5

September 2, 2015

Brandeis University

Heller Graduate School

Sustainable International Development (SID) Program

Evaluating survey data: Questioning answers & cleaning data (HS 238f)

Syllabus – Fall 2015 (Module II)

Instructor: Ricardo Godoy

Office: Heller 153

Tel. 6-2784

E-mail:

Time & place: Thursdays 9-11:50 am. Room: G54

The topic and main aim of the course: As part of many entry-level jobs, young professionals often have to evaluate and clean survey data. The main aim of the course is to expose students to the principles and to the best practices for evaluating and cleaning survey data.

Intended audience: The course is for students (a) without background in statistics but who feel comfortable with algebra and quantitative reasoning (b) who want to learn how to clean survey data.

The course in the SID curriculum: The course forms a logical sequel to the course on survey design, which was offered in Module I, and is a foundation for the course on data analysis and field experiments (or randomize control trials), both of which are offered in the spring semester. This course fulfills the MA/SID core elective requirement.

Approach: The stress in the course lies on:

(1)  exposure to principles: There is growing consensus among survey designers, statisticians, and empirical analysts about what constitutes a reliable, clean data set. These aspects include such things as meaningful sample size, sufficient variation in the variables of main interest, clear units of measurement, and low measurement error. During class time we will try to understand – from a theoretical or statistical point of view -- why these aspects matter. Some of these topics will be a review from the course on survey design.
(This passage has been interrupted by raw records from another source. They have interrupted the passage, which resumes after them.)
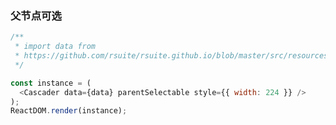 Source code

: ### 父节点可选

<!--start-code-->

```js
/**
 * import data from
 * https://github.com/rsuite/rsuite.github.io/blob/master/src/resources/data/province-simplified.js
 */

const instance = (
  <Cascader data={data} parentSelectable style={{ width: 224 }} />
);
ReactDOM.render(instance);
```

<!--end-code-->
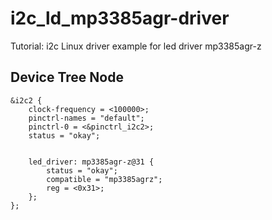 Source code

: # i2c_ld_mp3385agr-driver

Tutorial: i2c Linux driver example for led driver mp3385agr-z

## Device Tree Node

```
&i2c2 {
    clock-frequency = <100000>;
    pinctrl-names = "default";
    pinctrl-0 = <&pinctrl_i2c2>;
    status = "okay";


    led_driver: mp3385agr-z@31 {
        status = "okay";
        compatible = "mp3385agrz";
        reg = <0x31>;
    };
};
```
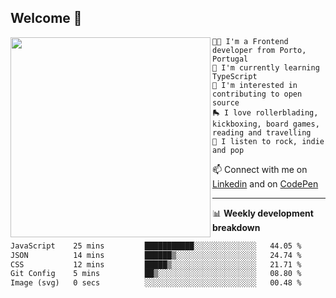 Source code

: ## Welcome 👋

<img align="left" src="https://github.com/saraiovieira/saraiovieira/assets/74243584/32f0e061-fcbb-45fe-8361-571943f17664" width="320"/>

```
👩‍💻 I'm a Frontend developer from Porto, Portugal
🌱 I'm currently learning TypeScript
🚩 I'm interested in contributing to open source
🛼 I love rollerblading, kickboxing, board games, reading and travelling
🎵 I listen to rock, indie and pop
```
📫 Connect with me on [Linkedin](https://www.linkedin.com/in/sara-vieira-frontend-developer/) and on [CodePen](https://codepen.io/saraiovieira)

-------

📊 **Weekly development breakdown**

<!--START_SECTION:waka-->

```txt
JavaScript    25 mins         ███████████░░░░░░░░░░░░░░   44.05 %
JSON          14 mins         ██████▒░░░░░░░░░░░░░░░░░░   24.74 %
CSS           12 mins         █████▒░░░░░░░░░░░░░░░░░░░   21.71 %
Git Config    5 mins          ██▒░░░░░░░░░░░░░░░░░░░░░░   08.80 %
Image (svg)   0 secs          ░░░░░░░░░░░░░░░░░░░░░░░░░   00.48 %
```

<!--END_SECTION:waka-->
(2)  exposure to tools and best practices: Having a clear idea of the main aspects to explore when cleaning or assessing a data set, we then move to practical steps for how to assess the quality of data produced from a survey. Using Stata, students will learn how to assess effective sample size and variance, and transform variables (either to correct mistakes or to ease interpretation). This is the rationale for the weekly computational assignments, which will require the use of Stata 14. The problems are not graded; they are designed to reinforce the statistical principles covered in class.

(3)  repeated exposure to previous material covered in class: we rarely learn anything from a one-time exposure. For this reason I will give weekly quizzes; besides allowing you to gauge your progress in the course, the quizzes should be an instrument to help you learn. We will go over the quizzes in class right after the quiz so you can identify areas for improvement. You should expect to see some questions and topics from earlier lectures, readings, and computational exercises reappear in later quizzes. The quizzes will be in-class, closed-book.

Requirements and grading:

[A] Four quizzes (15% each; total=60%). During weeks 2-5 (inclusive) there will be a short quiz at the start of the class. The quiz will be followed by a short discussion of the quiz. The material for the quiz includes all class notes and readings up to and including the material to be covered on the day of the quiz. For example, quiz #3 will cover all the material up to and including the material covered on class 4 when quiz #3 is administered. Some of the questions that appear in a previous quiz will re-appear in subsequent quizzes. Each quiz will be graded as follow: the top 20% of the scores will receive an A, the next 20% will receive an A-, the next 20% will receive a B+, the next 20% a B, and the bottom 20% will receive a B-. I will use the three best quizzes out of the four quizzes to compute the final grade. I will put in Latte the quizzes from 2014, but without the suggested solutions.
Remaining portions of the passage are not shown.